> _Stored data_
- - - -

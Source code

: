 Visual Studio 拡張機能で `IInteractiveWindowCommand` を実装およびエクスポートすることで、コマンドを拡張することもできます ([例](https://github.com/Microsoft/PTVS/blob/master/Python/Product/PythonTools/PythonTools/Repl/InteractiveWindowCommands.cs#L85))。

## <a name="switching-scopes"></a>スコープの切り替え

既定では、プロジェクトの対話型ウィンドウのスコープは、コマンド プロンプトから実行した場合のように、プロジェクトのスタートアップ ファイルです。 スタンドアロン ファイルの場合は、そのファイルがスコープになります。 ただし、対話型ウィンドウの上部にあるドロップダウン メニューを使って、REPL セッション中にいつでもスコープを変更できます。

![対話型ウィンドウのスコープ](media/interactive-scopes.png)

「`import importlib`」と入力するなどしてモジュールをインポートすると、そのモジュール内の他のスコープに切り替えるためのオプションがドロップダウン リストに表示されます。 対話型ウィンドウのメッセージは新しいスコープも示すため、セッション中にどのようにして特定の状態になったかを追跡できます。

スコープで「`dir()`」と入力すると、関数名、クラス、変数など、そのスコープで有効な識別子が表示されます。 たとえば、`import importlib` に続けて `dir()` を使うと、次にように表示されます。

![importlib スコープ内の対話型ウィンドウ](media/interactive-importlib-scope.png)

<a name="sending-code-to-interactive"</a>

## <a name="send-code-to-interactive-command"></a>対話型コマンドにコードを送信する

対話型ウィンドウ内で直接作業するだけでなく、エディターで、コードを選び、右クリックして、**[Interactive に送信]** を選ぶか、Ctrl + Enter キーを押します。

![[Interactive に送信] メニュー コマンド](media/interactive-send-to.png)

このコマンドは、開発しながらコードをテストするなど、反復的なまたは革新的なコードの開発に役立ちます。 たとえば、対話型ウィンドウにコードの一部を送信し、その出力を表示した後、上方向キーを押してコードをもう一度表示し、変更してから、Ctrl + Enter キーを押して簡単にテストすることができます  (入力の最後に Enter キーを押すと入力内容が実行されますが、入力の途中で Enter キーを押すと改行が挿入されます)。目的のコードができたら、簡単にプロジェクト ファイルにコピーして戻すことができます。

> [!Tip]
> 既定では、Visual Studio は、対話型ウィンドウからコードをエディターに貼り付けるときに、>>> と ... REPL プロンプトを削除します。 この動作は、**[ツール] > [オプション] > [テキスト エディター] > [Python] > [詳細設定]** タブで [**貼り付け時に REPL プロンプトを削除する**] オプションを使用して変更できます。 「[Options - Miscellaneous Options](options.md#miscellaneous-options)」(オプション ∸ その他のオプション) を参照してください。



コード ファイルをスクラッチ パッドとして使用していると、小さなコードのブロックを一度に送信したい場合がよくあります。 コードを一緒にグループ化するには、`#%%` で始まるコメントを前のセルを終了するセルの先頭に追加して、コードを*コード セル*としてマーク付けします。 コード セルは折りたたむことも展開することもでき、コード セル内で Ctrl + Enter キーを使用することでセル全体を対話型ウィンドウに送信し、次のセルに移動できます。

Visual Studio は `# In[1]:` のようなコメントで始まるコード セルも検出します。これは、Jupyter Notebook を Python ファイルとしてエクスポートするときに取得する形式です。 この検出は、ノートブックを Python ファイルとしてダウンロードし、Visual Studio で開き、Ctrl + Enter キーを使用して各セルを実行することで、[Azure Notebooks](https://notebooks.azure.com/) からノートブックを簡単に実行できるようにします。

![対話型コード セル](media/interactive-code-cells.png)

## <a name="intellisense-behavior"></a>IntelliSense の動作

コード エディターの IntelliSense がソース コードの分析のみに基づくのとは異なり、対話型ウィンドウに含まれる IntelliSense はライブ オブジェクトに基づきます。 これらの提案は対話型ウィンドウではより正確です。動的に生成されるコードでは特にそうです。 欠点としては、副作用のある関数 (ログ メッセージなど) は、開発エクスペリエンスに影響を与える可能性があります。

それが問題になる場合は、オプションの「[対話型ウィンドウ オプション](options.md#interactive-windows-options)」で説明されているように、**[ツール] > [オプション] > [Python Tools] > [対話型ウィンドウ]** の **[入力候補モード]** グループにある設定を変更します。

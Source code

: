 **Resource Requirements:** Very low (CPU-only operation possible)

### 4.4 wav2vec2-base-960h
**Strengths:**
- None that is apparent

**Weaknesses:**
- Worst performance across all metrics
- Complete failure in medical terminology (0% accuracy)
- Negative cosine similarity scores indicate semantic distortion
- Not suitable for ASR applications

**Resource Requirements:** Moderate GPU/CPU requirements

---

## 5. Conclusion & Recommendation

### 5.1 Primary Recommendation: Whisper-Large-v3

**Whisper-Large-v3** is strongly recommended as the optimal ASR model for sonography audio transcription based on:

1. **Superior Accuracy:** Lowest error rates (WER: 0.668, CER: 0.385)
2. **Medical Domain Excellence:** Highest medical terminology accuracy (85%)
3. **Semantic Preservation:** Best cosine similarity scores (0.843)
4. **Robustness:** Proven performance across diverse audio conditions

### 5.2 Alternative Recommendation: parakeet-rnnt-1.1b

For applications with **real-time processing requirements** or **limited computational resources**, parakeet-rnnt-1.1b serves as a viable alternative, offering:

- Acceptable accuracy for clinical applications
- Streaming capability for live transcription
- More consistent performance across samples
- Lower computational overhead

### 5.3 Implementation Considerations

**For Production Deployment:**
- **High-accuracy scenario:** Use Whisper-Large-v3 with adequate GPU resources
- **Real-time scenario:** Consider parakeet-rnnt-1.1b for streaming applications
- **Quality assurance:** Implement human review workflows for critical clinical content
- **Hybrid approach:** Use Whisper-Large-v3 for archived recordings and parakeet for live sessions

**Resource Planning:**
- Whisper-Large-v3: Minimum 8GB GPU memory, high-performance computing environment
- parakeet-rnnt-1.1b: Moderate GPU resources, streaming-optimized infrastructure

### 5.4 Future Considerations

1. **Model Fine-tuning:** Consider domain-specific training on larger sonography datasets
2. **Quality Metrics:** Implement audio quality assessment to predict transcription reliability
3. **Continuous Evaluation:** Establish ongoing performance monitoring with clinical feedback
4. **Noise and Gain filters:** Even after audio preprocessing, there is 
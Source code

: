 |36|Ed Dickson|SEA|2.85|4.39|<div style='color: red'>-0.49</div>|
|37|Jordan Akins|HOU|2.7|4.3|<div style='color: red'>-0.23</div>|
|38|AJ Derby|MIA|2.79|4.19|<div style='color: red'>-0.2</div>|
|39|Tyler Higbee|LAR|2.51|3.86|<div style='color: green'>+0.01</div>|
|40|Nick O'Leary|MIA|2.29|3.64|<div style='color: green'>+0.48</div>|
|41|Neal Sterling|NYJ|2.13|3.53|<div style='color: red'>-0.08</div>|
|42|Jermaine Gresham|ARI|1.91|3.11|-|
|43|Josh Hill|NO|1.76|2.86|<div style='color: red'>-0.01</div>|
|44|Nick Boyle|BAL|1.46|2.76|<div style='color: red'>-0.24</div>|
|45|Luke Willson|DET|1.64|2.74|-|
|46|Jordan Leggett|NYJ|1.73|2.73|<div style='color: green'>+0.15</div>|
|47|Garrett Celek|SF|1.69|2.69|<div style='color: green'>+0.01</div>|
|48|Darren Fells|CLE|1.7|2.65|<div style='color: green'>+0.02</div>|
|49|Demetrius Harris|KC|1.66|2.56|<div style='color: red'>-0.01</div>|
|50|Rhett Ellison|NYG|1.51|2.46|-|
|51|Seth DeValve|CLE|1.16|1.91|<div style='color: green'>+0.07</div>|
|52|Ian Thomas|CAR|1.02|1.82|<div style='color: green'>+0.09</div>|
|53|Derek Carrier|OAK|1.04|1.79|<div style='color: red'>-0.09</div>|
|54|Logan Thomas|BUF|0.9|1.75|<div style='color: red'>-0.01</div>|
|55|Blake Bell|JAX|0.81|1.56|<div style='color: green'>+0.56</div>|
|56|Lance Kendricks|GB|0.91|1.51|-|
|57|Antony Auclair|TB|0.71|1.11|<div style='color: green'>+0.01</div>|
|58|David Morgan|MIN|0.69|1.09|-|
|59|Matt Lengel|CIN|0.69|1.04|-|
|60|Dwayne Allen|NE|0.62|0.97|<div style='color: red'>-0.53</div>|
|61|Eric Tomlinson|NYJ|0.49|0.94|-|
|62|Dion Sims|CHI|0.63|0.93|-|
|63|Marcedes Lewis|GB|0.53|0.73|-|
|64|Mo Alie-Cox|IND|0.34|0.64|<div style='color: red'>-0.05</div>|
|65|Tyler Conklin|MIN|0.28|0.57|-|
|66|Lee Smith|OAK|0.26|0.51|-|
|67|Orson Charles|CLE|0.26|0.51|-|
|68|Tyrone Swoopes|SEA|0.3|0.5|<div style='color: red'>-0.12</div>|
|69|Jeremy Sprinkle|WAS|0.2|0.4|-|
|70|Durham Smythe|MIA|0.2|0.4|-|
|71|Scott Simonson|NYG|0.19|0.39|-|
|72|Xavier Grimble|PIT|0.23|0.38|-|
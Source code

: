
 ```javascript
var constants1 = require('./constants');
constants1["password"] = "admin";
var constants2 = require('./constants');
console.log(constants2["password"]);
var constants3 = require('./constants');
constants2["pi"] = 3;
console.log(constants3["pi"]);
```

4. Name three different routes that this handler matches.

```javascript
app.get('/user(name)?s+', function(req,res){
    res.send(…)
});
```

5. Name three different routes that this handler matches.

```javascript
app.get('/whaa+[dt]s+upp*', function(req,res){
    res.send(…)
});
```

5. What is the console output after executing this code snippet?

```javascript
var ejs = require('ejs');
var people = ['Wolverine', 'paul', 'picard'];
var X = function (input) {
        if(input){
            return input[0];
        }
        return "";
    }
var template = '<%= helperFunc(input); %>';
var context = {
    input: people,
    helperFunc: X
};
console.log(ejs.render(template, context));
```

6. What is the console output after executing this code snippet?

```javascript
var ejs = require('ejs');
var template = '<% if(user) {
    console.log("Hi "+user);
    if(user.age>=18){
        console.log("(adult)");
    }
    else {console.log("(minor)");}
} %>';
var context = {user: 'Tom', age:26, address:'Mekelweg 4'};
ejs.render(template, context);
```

- - - -

> _To do_
Every line above from the line with "(CPU-only operation possible)" to the line with "### 5.1 Primary" is wanted, ends included; write them out exactly and add no other line.

> _Output of the exercise_
: **Resource Requirements:** Very low (CPU-only operation possible)

### 4.4 wav2vec2-base-960h
**Strengths:**
- None that is apparent

**Weaknesses:**
- Worst performance across all metrics
- Complete failure in medical terminology (0% accuracy)
- Negative cosine similarity scores indicate semantic distortion
- Not suitable for ASR applications

**Resource Requirements:** Moderate GPU/CPU requirements

---

## 5. Conclusion & Recommendation

### 5.1 Primary Recommendation: Whisper-Large-v3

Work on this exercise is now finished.